Saved entries:
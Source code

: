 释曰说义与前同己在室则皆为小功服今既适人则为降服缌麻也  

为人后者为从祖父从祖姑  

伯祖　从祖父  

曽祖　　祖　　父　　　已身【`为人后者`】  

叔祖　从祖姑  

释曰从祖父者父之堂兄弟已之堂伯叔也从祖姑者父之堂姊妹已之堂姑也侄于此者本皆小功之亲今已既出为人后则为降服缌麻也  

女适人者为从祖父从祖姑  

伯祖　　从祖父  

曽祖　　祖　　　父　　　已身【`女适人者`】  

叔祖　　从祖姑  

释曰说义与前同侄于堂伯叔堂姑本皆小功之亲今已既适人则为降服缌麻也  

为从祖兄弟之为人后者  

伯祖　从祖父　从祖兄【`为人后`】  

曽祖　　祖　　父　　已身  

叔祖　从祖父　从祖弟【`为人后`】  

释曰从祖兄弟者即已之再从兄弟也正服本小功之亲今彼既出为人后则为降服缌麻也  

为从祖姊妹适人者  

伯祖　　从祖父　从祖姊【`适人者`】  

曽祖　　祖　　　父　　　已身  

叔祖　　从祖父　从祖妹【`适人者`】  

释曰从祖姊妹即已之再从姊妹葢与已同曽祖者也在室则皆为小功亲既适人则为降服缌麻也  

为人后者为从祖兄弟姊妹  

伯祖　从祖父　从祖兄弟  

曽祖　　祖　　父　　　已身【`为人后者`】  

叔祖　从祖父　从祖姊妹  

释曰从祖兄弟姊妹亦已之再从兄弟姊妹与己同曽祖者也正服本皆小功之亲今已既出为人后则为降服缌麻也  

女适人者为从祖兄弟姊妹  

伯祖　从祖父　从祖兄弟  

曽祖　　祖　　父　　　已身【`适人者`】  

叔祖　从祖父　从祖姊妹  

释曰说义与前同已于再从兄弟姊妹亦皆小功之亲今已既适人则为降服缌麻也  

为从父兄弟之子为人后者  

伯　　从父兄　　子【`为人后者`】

**Exercise objective:** Each line of the data is to be retyped exactly as shown.

**Answer space:**
Source code

: 释曰说义与前同己在室则皆为小功服今既适人则为降服缌麻也  

为人后者为从祖父从祖姑  

伯祖　从祖父  

曽祖　　祖　　父　　　已身【`为人后者`】  

叔祖　从祖姑  

释曰从祖父者父之堂兄弟已之堂伯叔也从祖姑者父之堂姊妹已之堂姑也侄于此者本皆小功之亲今已既出为人后则为降服缌麻也  

女适人者为从祖父从祖姑  

伯祖　　从祖父  

曽祖　　祖　　　父　　　已身【`女适人者`】  

叔祖　　从祖姑  

释曰说义与前同侄于堂伯叔堂姑本皆小功之亲今已既适人则为降服缌麻也  

为从祖兄弟之为人后者  

伯祖　从祖父　从祖兄【`为人后`】  

曽祖　　祖　　父　　已身  

叔祖　从祖父　从祖弟【`为人后`】  

释曰从祖兄弟者即已之再从兄弟也正服本小功之亲今彼既出为人后则为降服缌麻也  

为从祖姊妹适人者  

伯祖　　从祖父　从祖姊【`适人者`】  

曽祖　　祖　　　父　　　已身  

叔祖　　从祖父　从祖妹【`适人者`】  

释曰从祖姊妹即已之再从姊妹葢与已同曽祖者也在室则皆为小功亲既适人则为降服缌麻也  

为人后者为从祖兄弟姊妹  

伯祖　从祖父　从祖兄弟  

曽祖　　祖　　父　　　已身【`为人后者`】  

叔祖　从祖父　从祖姊妹  

释曰从祖兄弟姊妹亦已之再从兄弟姊妹与己同曽祖者也正服本皆小功之亲今已既出为人后则为降服缌麻也  

女适人者为从祖兄弟姊妹  

伯祖　从祖父　从祖兄弟  

曽祖　　祖　　父　　　已身【`适人者`】  

叔祖　从祖父　从祖姊妹  

释曰说义与前同已于再从兄弟姊妹亦皆小功之亲今已既适人则为降服缌麻也  

为从父兄弟之子为人后者  

伯　　从父兄　　子【`为人后者`】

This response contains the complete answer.